Your answer why is pretty simple if you think about it. The reason the "dots of the fabric", or the "grain", or whatever you want to call it, are different sizes on the upper and lower templates is the exact same reason it took you so long to figure out how to match lines across the seams. The applicable template sections are themselves are different sizes from each other.
On a 512x512 canvas, the back section of the upper template is 199 pixels across at the waist (not counting the bleed), while the back section of the lower is only 175 pixels across. For the front, it's 218 and 197, for the top and bottom, respectively. That means your fabric grain has to be about 14% larger on the bottom than on the top for it to match up in the front, and about 10% larger for it to match in the back.
That's the why, which as I said is pretty simple. The how, on the other hand, for fixing it, is considerably more complicated. As I just said, you need to increase the size of the grain at the waist on the lower template for the fabric to match from top to bottom. That increase isn't so neat and uniform though, as the number I just posted might suggest.
It's not even just a question of finding the right ratio by which to increase or decrease the grain size for each section as a whole. Every single UV face has its own ratio compared to its mate across each seam. For example, on the front lower, the first face at the upper left hand corner is 24 pixels across. The matching face on the front upper is only 8 pixels across, or 3 times smaller. And that's just one UV face out of the 56 you need to deal with for the waist alone! There are hundreds of UV faces at the seams when you add them all up, all the way around all sections, and no two are the same size.

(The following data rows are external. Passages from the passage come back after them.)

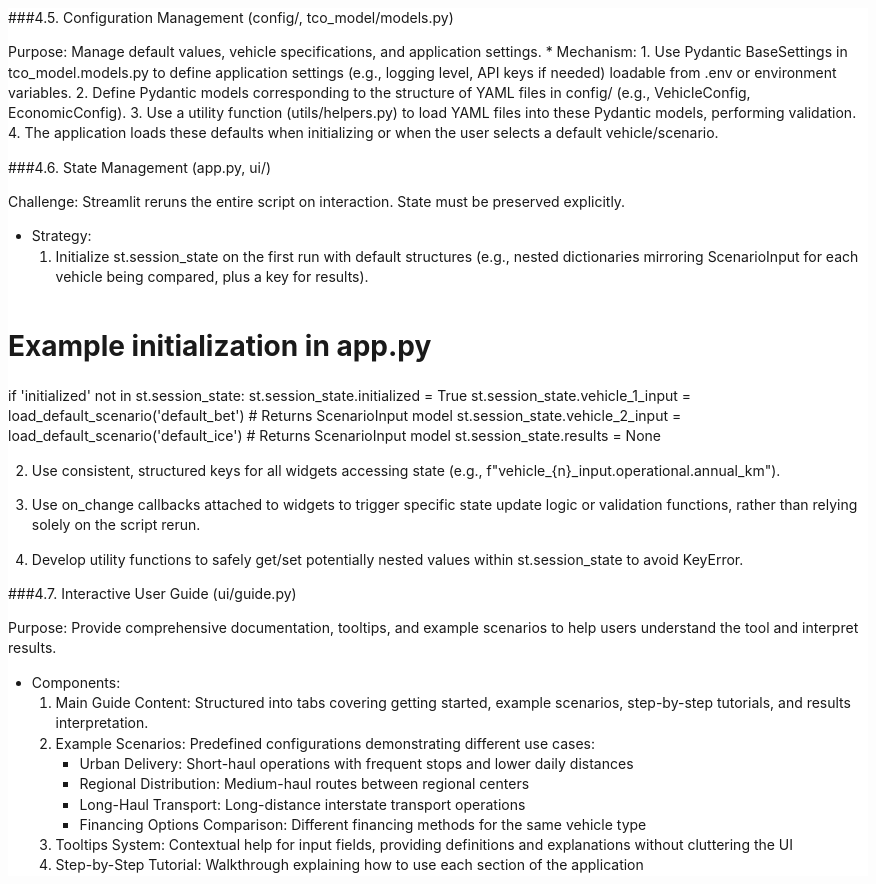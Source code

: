 ###4.5. Configuration Management (config/, tco_model/models.py)

Purpose: Manage default values, vehicle specifications, and application settings.
    * Mechanism:
        1. Use Pydantic BaseSettings in tco_model.models.py to define application settings (e.g., logging level, API keys if needed) loadable from .env or environment variables.
        2. Define Pydantic models corresponding to the structure of YAML files in config/ (e.g., VehicleConfig, EconomicConfig).
        3. Use a utility function (utils/helpers.py) to load YAML files into these Pydantic models, performing validation.
        4. The application loads these defaults when initializing or when the user selects a default vehicle/scenario.

###4.6. State Management (app.py, ui/)

Challenge: Streamlit reruns the entire script on interaction. State must be preserved explicitly.

* Strategy:
   1. Initialize st.session_state on the first run with default structures (e.g., nested dictionaries mirroring ScenarioInput for each vehicle being compared, plus a key for results).

# Example initialization in app.py
if 'initialized' not in st.session_state:
   st.session_state.initialized = True
   st.session_state.vehicle_1_input = load_default_scenario('default_bet') # Returns ScenarioInput model
   st.session_state.vehicle_2_input = load_default_scenario('default_ice') # Returns ScenarioInput model
   st.session_state.results = None

   2. Use consistent, structured keys for all widgets accessing state (e.g., f"vehicle_{n}_input.operational.annual_km").

   3. Use on_change callbacks attached to widgets to trigger specific state update logic or validation functions, rather than relying solely on the script rerun.

   4. Develop utility functions to safely get/set potentially nested values within st.session_state to avoid KeyError.

###4.7. Interactive User Guide (ui/guide.py)

Purpose: Provide comprehensive documentation, tooltips, and example scenarios to help users understand the tool and interpret results.

* Components:
   1. Main Guide Content: Structured into tabs covering getting started, example scenarios, step-by-step tutorials, and results interpretation.
   2. Example Scenarios: Predefined configurations demonstrating different use cases:
      * Urban Delivery: Short-haul operations with frequent stops and lower daily distances
      * Regional Distribution: Medium-haul routes between regional centers
      * Long-Haul Transport: Long-distance interstate transport operations
      * Financing Options Comparison: Different financing methods for the same vehicle type
   3. Tooltips System: Contextual help for input fields, providing definitions and explanations without cluttering the UI
   4. Step-by-Step Tutorial: Walkthrough explaining how to use each section of the application
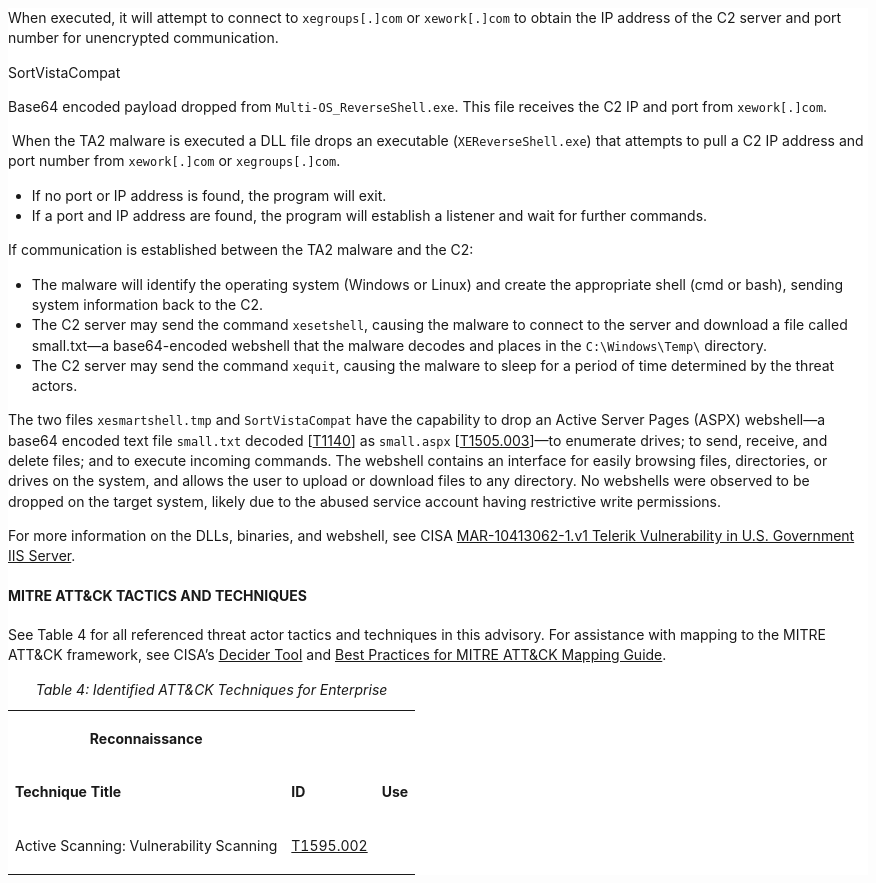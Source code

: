 <p>When executed, it will attempt to connect to <code>xegroups[.]com</code> or <code>xework[.]com</code> to obtain the IP address of the C2 server and port number for unencrypted communication.</p>
</td>
</tr><tr><td>
<p>SortVistaCompat</p>
</td>
<td>
<p>Base64 encoded payload dropped from <code>Multi-OS_ReverseShell.exe</code>. This file receives the C2 IP and port from <code>xework[.]com</code>.</p>
</td>
</tr></tbody></table><p> When the TA2 malware is executed a DLL file drops an executable (<code>XEReverseShell.exe</code>) that attempts to pull a C2 IP address and port number from <code>xework[.]com</code> or <code>xegroups[.]com</code>.</p>
<ul><li>If no port or IP address is found, the program will exit.</li>
<li>If a port and IP address are found, the program will establish a listener and wait for further commands.</li>
</ul><p>If communication is established between the TA2 malware and the C2:</p>
<ul><li>The malware will identify the operating system (Windows or Linux) and create the appropriate shell (cmd or bash), sending system information back to the C2.</li>
<li>The C2 server may send the command <code>xesetshell</code>, causing the malware to connect to the server and download a file called small.txt—a base64-encoded webshell that the malware decodes and places in the <code>C:\Windows\Temp\</code> directory.</li>
<li>The C2 server may send the command <code>xequit</code>, causing the malware to sleep for a period of time determined by the threat actors.</li>
</ul><p>The two files <code>xesmartshell.tmp</code> and <code>SortVistaCompat</code> have the capability to drop an Active Server Pages (ASPX) webshell—a base64 encoded text file <code>small.txt</code> decoded [<a href="https://attack.mitre.org/versions/v12/techniques/T1140/" title="Deobfuscate/Decode Files or Information">T1140</a>] as <code>small.aspx</code> [<a href="https://attack.mitre.org/versions/v12/techniques/T1505/003/" title="Server Software Component: Web Shell">T1505.003</a>]—to enumerate drives; to send, receive, and delete files; and to execute incoming commands. The webshell contains an interface for easily browsing files, directories, or drives on the system, and allows the user to upload or download files to any directory. No webshells were observed to be dropped on the target system, likely due to the abused service account having restrictive write permissions.</p>
<p>For more information on the DLLs, binaries, and webshell, see CISA <a href="https://www.cisa.gov/news-events/analysis-reports/ar23-074a" title="MAR-10413062-1.v1 Telerik Vulnerability in U.S. Government IIS Server">MAR-10413062-1.v1 Telerik Vulnerability in U.S. Government IIS Server</a>.</p>
<h4><strong>MITRE ATT&CK TACTICS AND TECHNIQUES</strong></h4>
<p>See Table 4 for all referenced threat actor tactics and techniques in this advisory. For assistance with mapping to the MITRE ATT&CK framework, see CISA’s <a href="https://www.cisa.gov/news-events/alerts/2023/03/01/cisa-releases-decider-tool-help-mitre-attck-mapping" title="CISA Releases Decider Tool to Help with MITRE ATT&CK Mapping">Decider Tool</a> and <a href="https://www.cisa.gov/news-events/alerts/2023/01/17/cisa-updates-best-practices-mapping-mitre-attckr" title="CISA Updates Best Practices for Mapping to MITRE ATT&CK®">Best Practices for MITRE ATT&CK Mapping Guide</a>.</p>
<table><caption><em>Table 4: Identified ATT&CK Techniques for Enterprise</em></caption>
<tbody><tr><th>
<p><strong>Reconnaissance</strong></p>
</th>
<th> </th>
<th> </th>
</tr><tr><td>
<p><a><strong>Technique Title</strong></a></p>
</td>
<td>
<p><strong>ID</strong></p>
</td>
<td>
<p><strong>Use</strong></p>
</td>
</tr><tr><td>
<p>Active Scanning: Vulnerability Scanning</p>
</td>
<td>
<p><a href="https://attack.mitre.org/versions/v12/techniques/T1595/002/" title="Active Scanning: Vulnerability Scanning">T1595.002</a></p>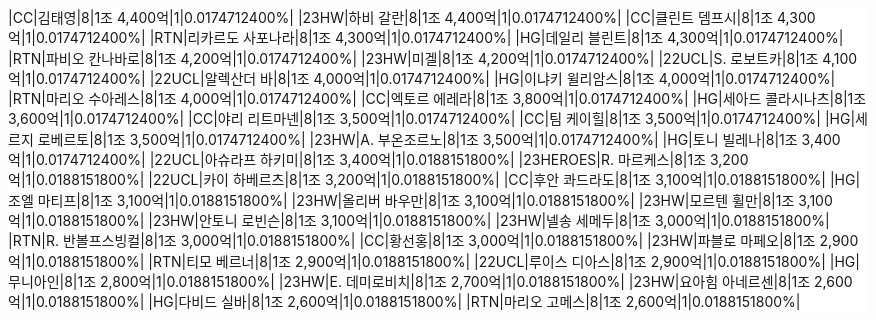 |CC|김태영|8|1조 4,400억|1|0.0174712400%|
|23HW|하비 갈란|8|1조 4,400억|1|0.0174712400%|
|CC|클린트 뎀프시|8|1조 4,300억|1|0.0174712400%|
|RTN|리카르도 사포나라|8|1조 4,300억|1|0.0174712400%|
|HG|데일리 블린트|8|1조 4,300억|1|0.0174712400%|
|RTN|파비오 칸나바로|8|1조 4,200억|1|0.0174712400%|
|23HW|미겔|8|1조 4,200억|1|0.0174712400%|
|22UCL|S. 로보트카|8|1조 4,100억|1|0.0174712400%|
|22UCL|알렉산더 바|8|1조 4,000억|1|0.0174712400%|
|HG|이냐키 윌리암스|8|1조 4,000억|1|0.0174712400%|
|RTN|마리오 수아레스|8|1조 4,000억|1|0.0174712400%|
|CC|엑토르 에레라|8|1조 3,800억|1|0.0174712400%|
|HG|세아드 콜라시나츠|8|1조 3,600억|1|0.0174712400%|
|CC|야리 리트마넨|8|1조 3,500억|1|0.0174712400%|
|CC|팀 케이힐|8|1조 3,500억|1|0.0174712400%|
|HG|세르지 로베르토|8|1조 3,500억|1|0.0174712400%|
|23HW|A. 부온조르노|8|1조 3,500억|1|0.0174712400%|
|HG|토니 빌레나|8|1조 3,400억|1|0.0174712400%|
|22UCL|아슈라프 하키미|8|1조 3,400억|1|0.0188151800%|
|23HEROES|R. 마르케스|8|1조 3,200억|1|0.0188151800%|
|22UCL|카이 하베르츠|8|1조 3,200억|1|0.0188151800%|
|CC|후안 콰드라도|8|1조 3,100억|1|0.0188151800%|
|HG|조엘 마티프|8|1조 3,100억|1|0.0188151800%|
|23HW|올리버 바우만|8|1조 3,100억|1|0.0188151800%|
|23HW|모르텐 휠만|8|1조 3,100억|1|0.0188151800%|
|23HW|안토니 로빈슨|8|1조 3,100억|1|0.0188151800%|
|23HW|넬송 세메두|8|1조 3,000억|1|0.0188151800%|
|RTN|R. 반볼프스빙컬|8|1조 3,000억|1|0.0188151800%|
|CC|황선홍|8|1조 3,000억|1|0.0188151800%|
|23HW|파블로 마페오|8|1조 2,900억|1|0.0188151800%|
|RTN|티모 베르너|8|1조 2,900억|1|0.0188151800%|
|22UCL|루이스 디아스|8|1조 2,900억|1|0.0188151800%|
|HG|무니아인|8|1조 2,800억|1|0.0188151800%|
|23HW|E. 데미로비치|8|1조 2,700억|1|0.0188151800%|
|23HW|요아힘 아네르센|8|1조 2,600억|1|0.0188151800%|
|HG|다비드 실바|8|1조 2,600억|1|0.0188151800%|
|RTN|마리오 고메스|8|1조 2,600억|1|0.0188151800%|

To get any kind of grain to match across all seams at all points is very time-consuming process. You literally need to make sure every single grain is accounted for, and resized appropriately as it crosses the border. A simpler solution is to avoid using highly grained fabrics in the first place, but if that's not an option, then you have a lot of work to do. There's no way around that.
I'd highly recommend you start using Robin's and/or Chip's templates, by the way, if you're not already. They're a lot more detailed than the Linden ones, and they both come with guides to help you match things across seams. Just remember to downsize your outputted TGA's to 512x512 before you upload to SL, since those templates are 1024x1024.
Welcome to the world of crappy UV mapping. As much as I respect and admire all the Lindens, I have to say, whomever it was they hired to create the UV's on the avatar model must have been a crack-smoking, absinthe-drinking, schizophrenic, mentally retarded, half blind, one-armed circus freak, or at least someone doing a fair impression of one that day.